One of the great pleasures of summer when I was a boy was spending a week on my grandfather (Pop) Griffith’s farm. The opportunities for fun were seemingly endless.
He had horses. And he would let us ride on their sweaty backs on the way from the fields back to the barn. These were not saddle-bred, leisure riding horses (although one was rumored to have some racing genes in his blood back several generations) but working stock. Both were red with blaze white faces; the smaller one, Tony, was a bit stubborn and high-strung (had to be the racing heritage); the bigger one, Dick, had a broad back and feet like pie plates.
Pop had a tractor that rarely left the shed; he preferred to work behind his horses, and I’d follow him to the field and stay all day just to get to ride back to the house when he was done. He tried to teach me to plow on several occasions but a combined lack of strength and direction proved my undoing, along with a few rows of corn.
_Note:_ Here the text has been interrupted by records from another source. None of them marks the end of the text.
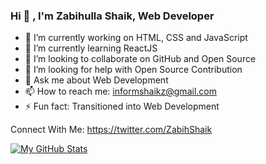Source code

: ### Hi 👋 , I'm Zabihulla Shaik, Web Developer
          

- 🔭 I’m currently working on HTML, CSS and JavaScript
- 🌱 I’m currently learning ReactJS
- 👯 I’m looking to collaborate on GitHub and Open Source
- 🤔 I’m looking for help with Open Source Contribution
- 💬 Ask me about Web Development
- 📫 How to reach me: informshaikz@gmail.com
- ⚡ Fun fact: Transitioned into Web Development

Connect With Me:
https://twitter.com/ZabihShaik


[![My GitHub Stats](https://github-readme-stats.vercel.app/api/?username=zabihshaik&count_private=true&theme=tokyonight&showicons=true)]()

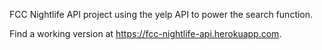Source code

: FCC Nightlife API project using the yelp API to power the search function.

Find a working version at <a href="https://fcc-nightlife-api.herokuapp.com">https://fcc-nightlife-api.herokuapp.com</a>.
My grandfather was also a good blacksmith. He kept his horses shod, his plow points sharp and all his tools in working order. And he had a magnificent workshop. By modern standards, the little shed where he kept his tools was a bit primitive—hammers, saws, planes and other hand tools suspended from well-placed nails on the wall, stacks of reclaimed boards, cans of once-used and slightly bent nails. But to a 10-year old boy it was a play house.
He had a vise, lots of tools and plenty of scrap wood and recycled nails to create weapons of mass amusement. We would put a small board into the vise, where we could saw it into useful lengths without cutting a knee. We used Pop’s drawing knife to taper boards to vaguely resemble a sword or a rifle barrel. A small crosspiece nailed near the top made for a good sword handle. A clothespin, purloined from Grandmother’s “solar dryer” and tacked onto the rear of a board fashioned to resemble a gun served as a trigger for our rubber band ammo.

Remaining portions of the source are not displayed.